▸ **Description of the task**: Copy each line in the data that includes the word "spare".

↓↓↓

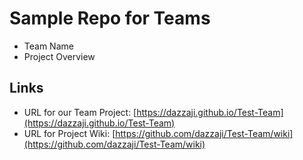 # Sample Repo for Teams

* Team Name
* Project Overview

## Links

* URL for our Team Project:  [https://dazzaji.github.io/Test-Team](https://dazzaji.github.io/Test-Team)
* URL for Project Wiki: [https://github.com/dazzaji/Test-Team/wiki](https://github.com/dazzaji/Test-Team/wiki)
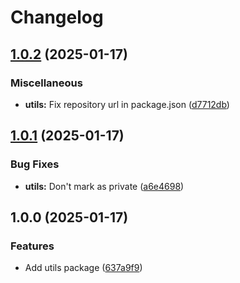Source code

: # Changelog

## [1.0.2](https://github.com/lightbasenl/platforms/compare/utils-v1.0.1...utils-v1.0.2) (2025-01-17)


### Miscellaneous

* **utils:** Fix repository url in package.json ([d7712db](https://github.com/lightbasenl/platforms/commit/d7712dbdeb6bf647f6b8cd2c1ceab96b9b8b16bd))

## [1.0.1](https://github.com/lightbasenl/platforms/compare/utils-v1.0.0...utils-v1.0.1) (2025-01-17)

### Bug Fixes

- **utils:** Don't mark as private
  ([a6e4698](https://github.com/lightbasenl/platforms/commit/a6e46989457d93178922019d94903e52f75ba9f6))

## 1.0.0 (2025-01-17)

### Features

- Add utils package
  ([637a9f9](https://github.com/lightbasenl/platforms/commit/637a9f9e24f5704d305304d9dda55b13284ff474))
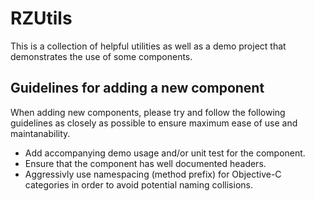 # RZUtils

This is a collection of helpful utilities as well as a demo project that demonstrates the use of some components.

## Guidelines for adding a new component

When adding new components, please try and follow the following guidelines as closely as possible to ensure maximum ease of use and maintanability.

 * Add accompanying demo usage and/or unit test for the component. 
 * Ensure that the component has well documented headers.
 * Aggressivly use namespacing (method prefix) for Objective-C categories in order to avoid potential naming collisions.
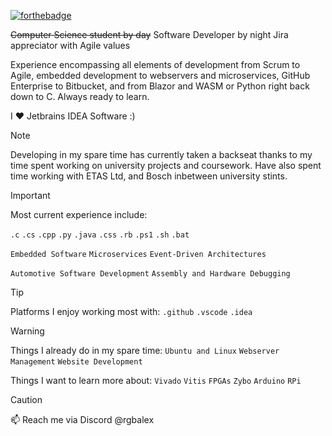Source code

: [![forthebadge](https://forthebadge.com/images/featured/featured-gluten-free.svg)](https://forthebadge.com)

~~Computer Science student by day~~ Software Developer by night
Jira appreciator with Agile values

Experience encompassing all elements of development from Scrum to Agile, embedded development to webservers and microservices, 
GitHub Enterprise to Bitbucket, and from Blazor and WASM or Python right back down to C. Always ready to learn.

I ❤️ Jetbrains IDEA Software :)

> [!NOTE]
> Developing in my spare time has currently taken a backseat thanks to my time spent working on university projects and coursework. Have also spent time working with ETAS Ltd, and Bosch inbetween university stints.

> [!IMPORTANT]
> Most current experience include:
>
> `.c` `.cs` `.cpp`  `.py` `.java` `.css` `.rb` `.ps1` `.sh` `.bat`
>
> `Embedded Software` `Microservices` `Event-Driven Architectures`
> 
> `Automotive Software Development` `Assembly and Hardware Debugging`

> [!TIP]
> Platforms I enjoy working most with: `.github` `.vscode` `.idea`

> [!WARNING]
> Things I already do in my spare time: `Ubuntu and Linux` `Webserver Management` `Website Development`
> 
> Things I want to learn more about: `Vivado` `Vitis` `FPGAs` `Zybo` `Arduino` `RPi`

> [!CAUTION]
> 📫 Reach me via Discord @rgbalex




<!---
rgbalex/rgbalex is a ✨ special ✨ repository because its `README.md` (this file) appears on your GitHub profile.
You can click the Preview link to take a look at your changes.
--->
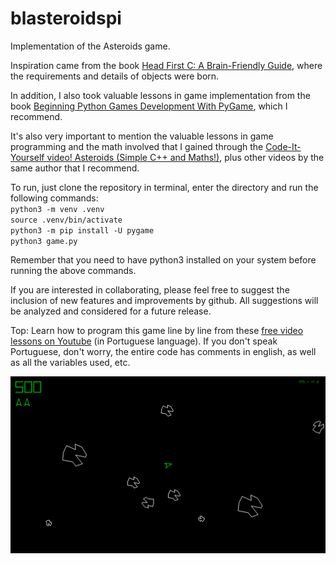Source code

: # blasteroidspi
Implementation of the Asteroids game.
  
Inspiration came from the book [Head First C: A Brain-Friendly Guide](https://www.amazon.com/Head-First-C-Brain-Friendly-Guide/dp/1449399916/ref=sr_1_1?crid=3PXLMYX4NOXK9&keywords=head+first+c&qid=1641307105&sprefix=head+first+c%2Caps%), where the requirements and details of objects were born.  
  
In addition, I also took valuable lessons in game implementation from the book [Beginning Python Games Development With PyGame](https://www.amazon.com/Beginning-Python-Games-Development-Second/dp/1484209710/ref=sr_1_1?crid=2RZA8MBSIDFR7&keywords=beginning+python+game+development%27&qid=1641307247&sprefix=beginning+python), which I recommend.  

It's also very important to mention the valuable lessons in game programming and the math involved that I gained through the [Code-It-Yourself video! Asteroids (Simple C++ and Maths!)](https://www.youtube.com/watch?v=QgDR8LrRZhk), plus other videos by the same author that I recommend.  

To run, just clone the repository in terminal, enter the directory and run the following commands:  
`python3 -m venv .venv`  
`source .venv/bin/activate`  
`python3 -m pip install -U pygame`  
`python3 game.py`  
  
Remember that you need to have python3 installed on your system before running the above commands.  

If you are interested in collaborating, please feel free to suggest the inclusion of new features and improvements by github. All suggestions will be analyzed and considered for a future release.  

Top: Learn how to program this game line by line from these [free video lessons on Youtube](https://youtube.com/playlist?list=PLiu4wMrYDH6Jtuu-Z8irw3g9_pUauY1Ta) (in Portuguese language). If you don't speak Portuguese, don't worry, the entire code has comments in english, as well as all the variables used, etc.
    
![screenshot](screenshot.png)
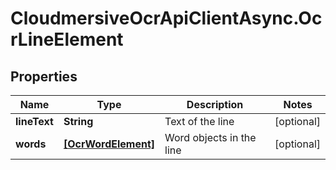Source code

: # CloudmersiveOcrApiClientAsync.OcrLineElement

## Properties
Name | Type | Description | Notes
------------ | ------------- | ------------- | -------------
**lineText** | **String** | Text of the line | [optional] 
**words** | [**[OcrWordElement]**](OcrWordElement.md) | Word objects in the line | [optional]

↑↑↑

▸ **Reply to the exercise**:
> Developing in my spare time has currently taken a backseat thanks to my time spent working on university projects and coursework. Have also spent time working with ETAS Ltd, and Bosch inbetween university stints.
> Things I already do in my spare time: `Ubuntu and Linux` `Webserver Management` `Website Development`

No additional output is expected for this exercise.